By "comb space", I mean the space $X=([0,1] \times \{0\}) \cup (K \times [0,1])$, where $K=\{ \frac{1}{n} : n \in \mathbb{N}^+ \}$, without the leftmost vertical line segment.
How to prove that this space has the fixed-point property?
I've tried to embed $X$ as a retract of some space with fixed-point property, but this seems impossible since it is not a closed subspace of $\mathbb{R}^2$.

Answer 1

Let $f:X\to X$ be an arbitrary continuous map. We shall prove that $f$ has a fixed point.
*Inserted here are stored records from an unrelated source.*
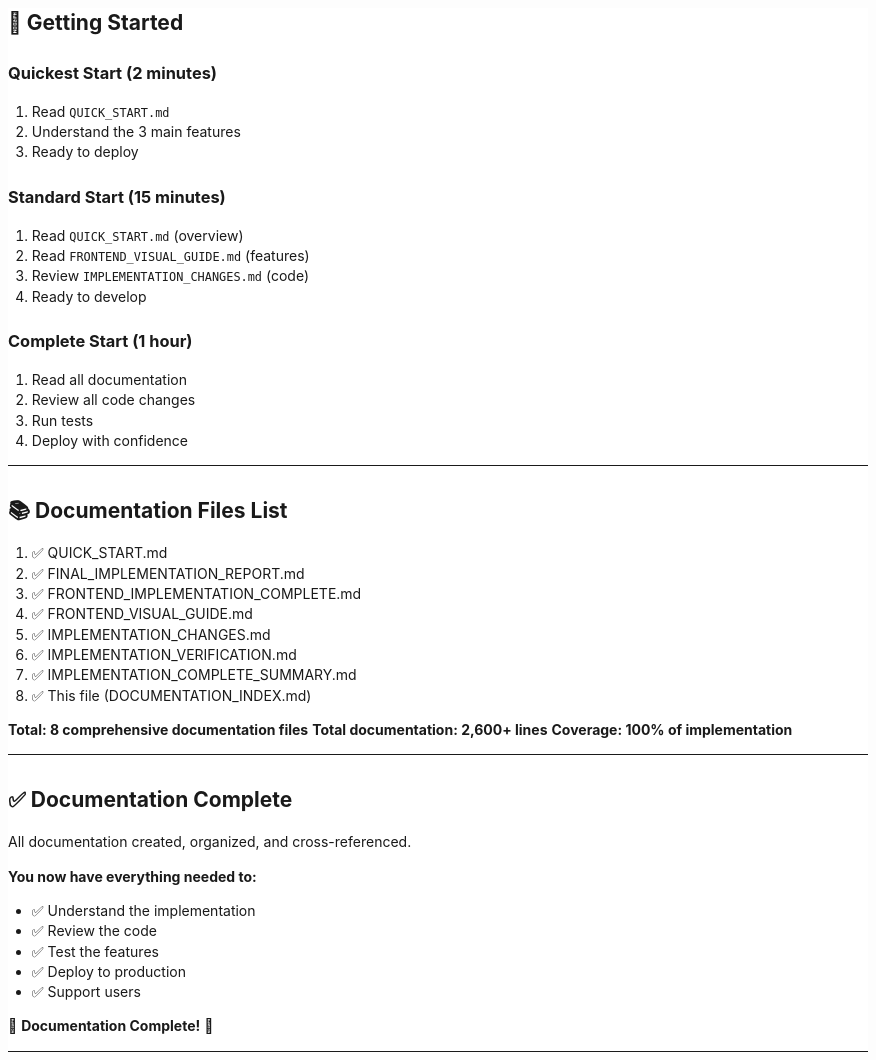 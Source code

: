 
## 🚀 Getting Started

### Quickest Start (2 minutes)
1. Read `QUICK_START.md`
2. Understand the 3 main features
3. Ready to deploy

### Standard Start (15 minutes)
1. Read `QUICK_START.md` (overview)
2. Read `FRONTEND_VISUAL_GUIDE.md` (features)
3. Review `IMPLEMENTATION_CHANGES.md` (code)
4. Ready to develop

### Complete Start (1 hour)
1. Read all documentation
2. Review all code changes
3. Run tests
4. Deploy with confidence

---

## 📚 Documentation Files List

1. ✅ QUICK_START.md
2. ✅ FINAL_IMPLEMENTATION_REPORT.md
3. ✅ FRONTEND_IMPLEMENTATION_COMPLETE.md
4. ✅ FRONTEND_VISUAL_GUIDE.md
5. ✅ IMPLEMENTATION_CHANGES.md
6. ✅ IMPLEMENTATION_VERIFICATION.md
7. ✅ IMPLEMENTATION_COMPLETE_SUMMARY.md
8. ✅ This file (DOCUMENTATION_INDEX.md)

**Total: 8 comprehensive documentation files**
**Total documentation: 2,600+ lines**
**Coverage: 100% of implementation**

---

## ✅ Documentation Complete

All documentation created, organized, and cross-referenced.

**You now have everything needed to:**
- ✅ Understand the implementation
- ✅ Review the code
- ✅ Test the features
- ✅ Deploy to production
- ✅ Support users

🎉 **Documentation Complete!** 🎉

--- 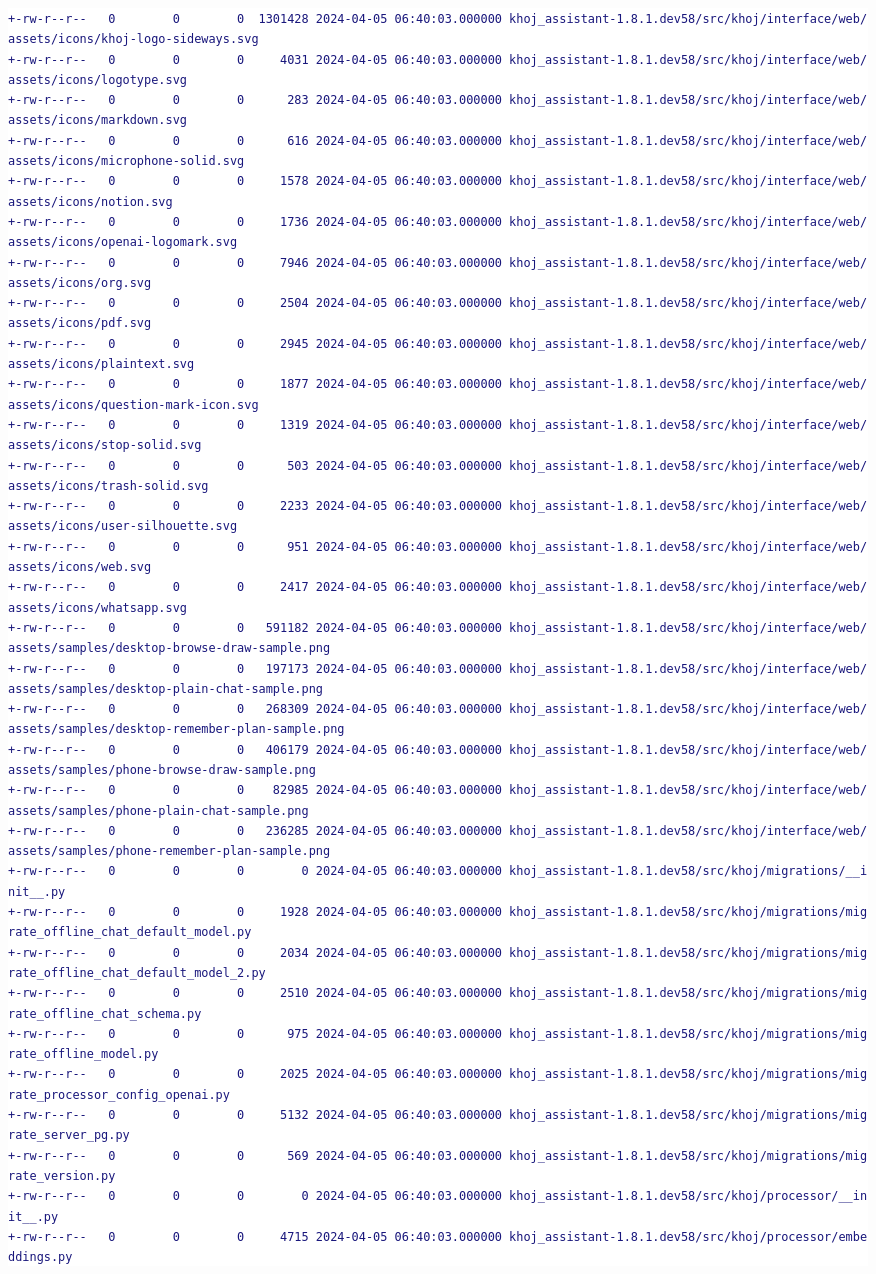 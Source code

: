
 ```diff
+-rw-r--r--   0        0        0  1301428 2024-04-05 06:40:03.000000 khoj_assistant-1.8.1.dev58/src/khoj/interface/web/assets/icons/khoj-logo-sideways.svg
+-rw-r--r--   0        0        0     4031 2024-04-05 06:40:03.000000 khoj_assistant-1.8.1.dev58/src/khoj/interface/web/assets/icons/logotype.svg
+-rw-r--r--   0        0        0      283 2024-04-05 06:40:03.000000 khoj_assistant-1.8.1.dev58/src/khoj/interface/web/assets/icons/markdown.svg
+-rw-r--r--   0        0        0      616 2024-04-05 06:40:03.000000 khoj_assistant-1.8.1.dev58/src/khoj/interface/web/assets/icons/microphone-solid.svg
+-rw-r--r--   0        0        0     1578 2024-04-05 06:40:03.000000 khoj_assistant-1.8.1.dev58/src/khoj/interface/web/assets/icons/notion.svg
+-rw-r--r--   0        0        0     1736 2024-04-05 06:40:03.000000 khoj_assistant-1.8.1.dev58/src/khoj/interface/web/assets/icons/openai-logomark.svg
+-rw-r--r--   0        0        0     7946 2024-04-05 06:40:03.000000 khoj_assistant-1.8.1.dev58/src/khoj/interface/web/assets/icons/org.svg
+-rw-r--r--   0        0        0     2504 2024-04-05 06:40:03.000000 khoj_assistant-1.8.1.dev58/src/khoj/interface/web/assets/icons/pdf.svg
+-rw-r--r--   0        0        0     2945 2024-04-05 06:40:03.000000 khoj_assistant-1.8.1.dev58/src/khoj/interface/web/assets/icons/plaintext.svg
+-rw-r--r--   0        0        0     1877 2024-04-05 06:40:03.000000 khoj_assistant-1.8.1.dev58/src/khoj/interface/web/assets/icons/question-mark-icon.svg
+-rw-r--r--   0        0        0     1319 2024-04-05 06:40:03.000000 khoj_assistant-1.8.1.dev58/src/khoj/interface/web/assets/icons/stop-solid.svg
+-rw-r--r--   0        0        0      503 2024-04-05 06:40:03.000000 khoj_assistant-1.8.1.dev58/src/khoj/interface/web/assets/icons/trash-solid.svg
+-rw-r--r--   0        0        0     2233 2024-04-05 06:40:03.000000 khoj_assistant-1.8.1.dev58/src/khoj/interface/web/assets/icons/user-silhouette.svg
+-rw-r--r--   0        0        0      951 2024-04-05 06:40:03.000000 khoj_assistant-1.8.1.dev58/src/khoj/interface/web/assets/icons/web.svg
+-rw-r--r--   0        0        0     2417 2024-04-05 06:40:03.000000 khoj_assistant-1.8.1.dev58/src/khoj/interface/web/assets/icons/whatsapp.svg
+-rw-r--r--   0        0        0   591182 2024-04-05 06:40:03.000000 khoj_assistant-1.8.1.dev58/src/khoj/interface/web/assets/samples/desktop-browse-draw-sample.png
+-rw-r--r--   0        0        0   197173 2024-04-05 06:40:03.000000 khoj_assistant-1.8.1.dev58/src/khoj/interface/web/assets/samples/desktop-plain-chat-sample.png
+-rw-r--r--   0        0        0   268309 2024-04-05 06:40:03.000000 khoj_assistant-1.8.1.dev58/src/khoj/interface/web/assets/samples/desktop-remember-plan-sample.png
+-rw-r--r--   0        0        0   406179 2024-04-05 06:40:03.000000 khoj_assistant-1.8.1.dev58/src/khoj/interface/web/assets/samples/phone-browse-draw-sample.png
+-rw-r--r--   0        0        0    82985 2024-04-05 06:40:03.000000 khoj_assistant-1.8.1.dev58/src/khoj/interface/web/assets/samples/phone-plain-chat-sample.png
+-rw-r--r--   0        0        0   236285 2024-04-05 06:40:03.000000 khoj_assistant-1.8.1.dev58/src/khoj/interface/web/assets/samples/phone-remember-plan-sample.png
+-rw-r--r--   0        0        0        0 2024-04-05 06:40:03.000000 khoj_assistant-1.8.1.dev58/src/khoj/migrations/__init__.py
+-rw-r--r--   0        0        0     1928 2024-04-05 06:40:03.000000 khoj_assistant-1.8.1.dev58/src/khoj/migrations/migrate_offline_chat_default_model.py
+-rw-r--r--   0        0        0     2034 2024-04-05 06:40:03.000000 khoj_assistant-1.8.1.dev58/src/khoj/migrations/migrate_offline_chat_default_model_2.py
+-rw-r--r--   0        0        0     2510 2024-04-05 06:40:03.000000 khoj_assistant-1.8.1.dev58/src/khoj/migrations/migrate_offline_chat_schema.py
+-rw-r--r--   0        0        0      975 2024-04-05 06:40:03.000000 khoj_assistant-1.8.1.dev58/src/khoj/migrations/migrate_offline_model.py
+-rw-r--r--   0        0        0     2025 2024-04-05 06:40:03.000000 khoj_assistant-1.8.1.dev58/src/khoj/migrations/migrate_processor_config_openai.py
+-rw-r--r--   0        0        0     5132 2024-04-05 06:40:03.000000 khoj_assistant-1.8.1.dev58/src/khoj/migrations/migrate_server_pg.py
+-rw-r--r--   0        0        0      569 2024-04-05 06:40:03.000000 khoj_assistant-1.8.1.dev58/src/khoj/migrations/migrate_version.py
+-rw-r--r--   0        0        0        0 2024-04-05 06:40:03.000000 khoj_assistant-1.8.1.dev58/src/khoj/processor/__init__.py
+-rw-r--r--   0        0        0     4715 2024-04-05 06:40:03.000000 khoj_assistant-1.8.1.dev58/src/khoj/processor/embeddings.py
```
Let $I=[0,1]\times\{0\}$ be the bottom interval and let $\pi:X\to I$ be the projection $\pi(x,y)=(x,0)$. The map $\pi\circ f$ maps $I$ to $I$ so it has a fixed point in $I$. Therefore, there exist $x_0$ and $y_0$ such that $$f(x_0,0)=(x_0,y_0).$$ Let $y_1$ be the largest number such that $f(\{x_0\}\times[0,y_1])\subseteq\{x_0\}\times[0,1]$. If $y_1=0$, we have $f(x_0,0)=(x_0,0)$ and we are done. If $y_1=1$, $f$ maps $\{x_0\}\times[0,1]$ to itself, and we again have a fixed point. So assume $0<y_1<1$. Let $$r(x_0,y)=(x_0,\min\{y,y_1\})$$ be the obvious retraction of $\{x_0\}\times[0,1]$ to $\{x_0\}\times[0,y_1]$. Then, $r\circ f$ maps $\{x_0\}\times[0,y_1]$ to itself, so it has a fixed point $(x_0,y)$ in $\{x_0\}\times[0,y_1]$. If this fixed point has $y<y_1$, we are done. Otherwise, $r(f(x_0,y_1))=(x_0,y_1)$, so $f(x_0,y_1)\in\{x_0\}\times[y_1,1]$. But then, for some $\epsilon>0$, we must have $f(\{x_0\}\times(y_1-\epsilon,y_1+\epsilon))\in\{x_0\}\times[0,1]$, contradicting the maximality of $y_1$. This completes the proof.

(If you need some more details, feel free to ask.)